As an example of the Walk-DMC effect, consider two patients undergoing SEMLS. Assume the patients are at the group mean for pre-treatment GDI, speed, age, and PODCI-SPF (69, 0.32, 7.7, and 43 respectively). If patient 1 is in the 10th percentile of Walk-DMC while patient 2 is in the 90th percentile, then we would expect the following post-treatment differences: GDI - 75 vs. 80, Speed - 0.29 vs. 0.34, and PODCI-SPF - 44 vs. 51. Note that the differences in GDI and PODCI-SPF outcomes between the two patients exceed the MCIDs, and the speed difference exceeds 10%.

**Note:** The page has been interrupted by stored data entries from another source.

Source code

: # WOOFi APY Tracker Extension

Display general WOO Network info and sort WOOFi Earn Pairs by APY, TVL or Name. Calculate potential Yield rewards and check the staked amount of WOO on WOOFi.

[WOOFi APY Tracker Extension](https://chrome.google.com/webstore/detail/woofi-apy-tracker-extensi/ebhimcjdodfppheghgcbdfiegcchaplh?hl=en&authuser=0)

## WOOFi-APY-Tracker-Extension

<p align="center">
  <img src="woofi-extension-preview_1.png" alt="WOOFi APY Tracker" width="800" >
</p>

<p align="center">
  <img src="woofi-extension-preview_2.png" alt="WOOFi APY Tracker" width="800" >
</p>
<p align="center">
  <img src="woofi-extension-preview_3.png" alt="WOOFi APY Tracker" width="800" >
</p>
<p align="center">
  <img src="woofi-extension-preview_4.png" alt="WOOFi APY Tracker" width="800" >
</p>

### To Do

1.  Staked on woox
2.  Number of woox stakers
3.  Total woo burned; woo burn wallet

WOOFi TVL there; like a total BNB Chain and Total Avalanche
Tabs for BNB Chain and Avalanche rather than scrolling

This study is limited by its retrospective nature. We analyzed a convenience sample of individuals, and hence sample bias is always a concern. Referrals for post-operative gait analysis are routine at our center. However, we do not see every patient back within two years of treatment. This may be particularly important for our conservative treatment group, which may be biased towards individuals who are seeking care due to emerging gait problems, pain, or loss of function. We are also limited by the variables we have chosen to test. The choice of the pre-treatment outcome variables and Walk-DMC were mandated by our hypothesis. The other variables considered were motivated by experience with clinical practice, and by previous analyses 11.

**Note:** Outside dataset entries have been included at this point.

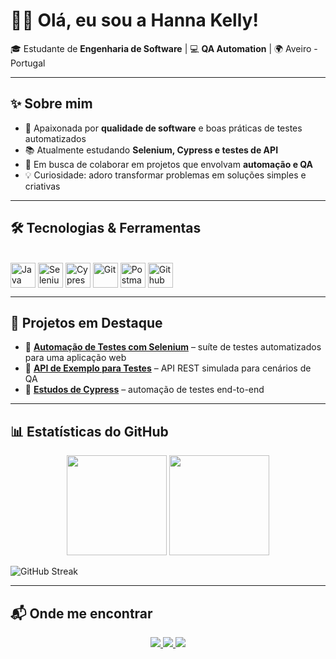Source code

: # 👩‍💻 Olá, eu sou a Hanna Kelly!

🎓 Estudante de **Engenharia de Software** | 💻 **QA Automation** | 🌍 Aveiro - Portugal  

---

## ✨ Sobre mim
- 🎯 Apaixonada por **qualidade de software** e boas práticas de testes automatizados  
- 📚 Atualmente estudando **Selenium, Cypress e testes de API**  
- 🚀 Em busca de colaborar em projetos que envolvam **automação e QA**  
- 💡 Curiosidade: adoro transformar problemas em soluções simples e criativas  

---

## 🛠️ Tecnologias & Ferramentas
<div style="display: inline_block"><br>
  <img align="center" alt="Java" height="40" width="40" src="https://cdn.jsdelivr.net/gh/devicons/devicon/icons/java/java-original.svg">
  <img align="center" alt="Selenium" height="40" width="40" src="https://cdn.jsdelivr.net/gh/devicons/devicon/icons/selenium/selenium-original.svg">
  <img align="center" alt="Cypress" height="40" width="40" src="https://cdn.jsdelivr.net/gh/devicons/devicon/icons/javascript/javascript-original.svg">
  <img align="center" alt="Git" height="40" width="40" src="https://cdn.jsdelivr.net/gh/devicons/devicon/icons/git/git-original.svg">
  <img align="center" alt="Postman" height="40" width="40" src="https://www.vectorlogo.zone/logos/getpostman/getpostman-icon.svg">
  <img align="center" alt="Github" height="40" width="40" src="https://cdn.jsdelivr.net/gh/devicons/devicon/icons/github/github-original.svg">
</div>  

---

## 🚀 Projetos em Destaque
- 🔹 [**Automação de Testes com Selenium**](#) – suíte de testes automatizados para uma aplicação web  
- 🔹 [**API de Exemplo para Testes**](#) – API REST simulada para cenários de QA  
- 🔹 [**Estudos de Cypress**](#) – automação de testes end-to-end  

---

## 📊 Estatísticas do GitHub
<div align="center">
  <img height="160em" src="https://github-readme-stats.vercel.app/api?username=hannakelly&show_icons=true&theme=synthwave&include_all_commits=true&count_private=true"/>
  <img height="160em" src="https://github-readme-stats.vercel.app/api/top-langs/?username=hannakelly&layout=compact&langs_count=7&theme=synthwave"/> 
</div>

![GitHub Streak](https://github-readme-streak-stats.herokuapp.com?user=hannakelly&theme=synthwave&hide_border=true)

---

## 📬 Onde me encontrar
<p align="center">
  <a href="https://linkedin.com/in/hanna-kelly-743241204" target="_blank">
    <img src="https://img.shields.io/badge/-LinkedIn-%230077B5?style=for-the-badge&logo=linkedin&logoColor=white">
  </a>
  <a href="mailto:hanna.kellyfc@gmail.com">
    <img src="https://img.shields.io/badge/-Gmail-%23D14836?style=for-the-badge&logo=gmail&logoColor=white">
  </a>
  <a href="https://discord.com/users/SEU_ID_AQUI">
    <img src="https://img.shields.io/badge/-Discord-%237289DA?style=for-the-badge&logo=discord&logoColor=white">
  </a>
</p>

The results of this study clearly show that motor control, as measured by Walk-DMC, is an important factor in determining outcomes of children with CP over a wide range of common treatments. Individuals with good motor control tended to have good outcomes in gait, speed, and function, while those with poor motor control fared worse in each of these domains, regardless of which treatment was chosen. This raises the question of what treatments are best for individuals with poor motor control. We can think of treatment such as orthopaedic surgery as the removal of biomechanical constraints. For example, muscle lengthening may increase a joint’s range-of-motion. However, reduced motor control may limit the number of movements an individual can execute, restricting the patient’s ability to exploit their new, less constrained biomechanical system.

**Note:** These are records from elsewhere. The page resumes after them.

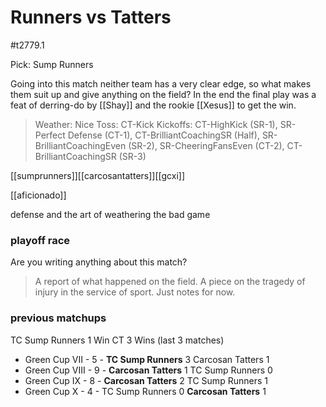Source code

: # Runners vs Tatters

#t2779.1

Pick: Sump Runners

Going into this match neither team has a very clear edge, so what makes them suit up and give anything on the field? In the end the final play was a feat of derring-do by [[Shay]] and the rookie [[Xesus]] to get the win.

> Weather: Nice
> Toss: CT-Kick
> Kickoffs: CT-HighKick (SR-1), SR-Perfect Defense (CT-1), CT-BrilliantCoachingSR (Half), SR-BrilliantCoachingEven (SR-2), SR-CheeringFansEven (CT-2), CT-BrilliantCoachingSR (SR-3)

[[sumprunners]][[carcosantatters]][[gcxi]]

[[aficionado]] 

defense and the art of weathering the bad game

### playoff race



Are you writing anything about this match?

> A report of what happened on the field.
> A piece on the tragedy of injury in the service of sport.
> Just notes for now.

### previous matchups

TC Sump Runners 1 Win
CT 3 Wins (last 3 matches)

* Green Cup VII - 5 - **TC Sump Runners** 3 Carcosan Tatters 1
* Green Cup VIII - 9 - **Carcosan Tatters** 1 TC Sump Runners 0
* Green Cup IX - 8 - **Carcosan Tatters** 2 TC Sump Runners 1
* Green Cup X - 4 - TC Sump Runners 0 **Carcosan Tatters** 1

This study has shown that motor control is associated with treatment outcomes across a broad spectrum of outcome measures. However, this study does not allow us to confirm or refute any specific hypothesis regarding the mechanisms responsible for the observed effect. It is clear that treatments with the ability to improve motor control would be valuable for improving long-term outcomes. Examination of these long-term outcomes, and the discovery or development of motor-control enhancing treatments is a compelling need for future work.

What this paper adds.

  • Better dynamic motor control (Walk-DMC) is associated with better treatment outcomes.

  • Dynamic motor control impacts treatment outcomes for gait pattern, gait speed, and sports and physical function.

  • Milder pre-treatment status is associated with smaller post-treatment gains in gait pattern, gait speed, energy cost of walking, and sports and physical function. For very mild patients, decline in function is commonly observed.